§ The task
The required result is a copy of each line below in which "tabular" appears.

§ The data

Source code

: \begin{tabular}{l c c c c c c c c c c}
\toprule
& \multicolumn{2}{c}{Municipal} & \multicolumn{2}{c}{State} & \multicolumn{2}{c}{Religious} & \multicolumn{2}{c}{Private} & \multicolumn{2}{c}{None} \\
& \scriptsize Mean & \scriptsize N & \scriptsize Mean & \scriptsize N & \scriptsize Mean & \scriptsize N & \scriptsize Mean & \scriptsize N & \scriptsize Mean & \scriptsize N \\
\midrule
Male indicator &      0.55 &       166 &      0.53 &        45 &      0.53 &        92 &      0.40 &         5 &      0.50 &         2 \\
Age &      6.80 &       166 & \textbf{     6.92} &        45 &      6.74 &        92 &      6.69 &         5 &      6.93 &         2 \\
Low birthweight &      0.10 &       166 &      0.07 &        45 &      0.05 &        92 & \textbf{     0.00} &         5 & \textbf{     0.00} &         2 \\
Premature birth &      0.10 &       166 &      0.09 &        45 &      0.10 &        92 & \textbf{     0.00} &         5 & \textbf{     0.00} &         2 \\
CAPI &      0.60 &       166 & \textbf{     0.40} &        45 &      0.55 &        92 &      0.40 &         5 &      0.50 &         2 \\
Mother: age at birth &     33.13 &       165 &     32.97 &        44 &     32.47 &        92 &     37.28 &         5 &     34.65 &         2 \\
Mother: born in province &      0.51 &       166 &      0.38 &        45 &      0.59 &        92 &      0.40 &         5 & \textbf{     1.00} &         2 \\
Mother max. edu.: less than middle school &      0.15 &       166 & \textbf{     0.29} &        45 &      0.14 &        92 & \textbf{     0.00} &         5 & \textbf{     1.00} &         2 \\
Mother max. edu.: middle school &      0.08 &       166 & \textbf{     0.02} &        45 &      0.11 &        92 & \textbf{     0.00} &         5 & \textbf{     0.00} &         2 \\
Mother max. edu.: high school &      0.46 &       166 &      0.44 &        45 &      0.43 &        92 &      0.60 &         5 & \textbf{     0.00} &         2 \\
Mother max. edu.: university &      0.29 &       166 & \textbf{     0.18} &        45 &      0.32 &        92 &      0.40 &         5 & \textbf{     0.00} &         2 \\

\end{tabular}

§ Finished task
: \begin{tabular}{l c c c c c c c c c c}
\end{tabular}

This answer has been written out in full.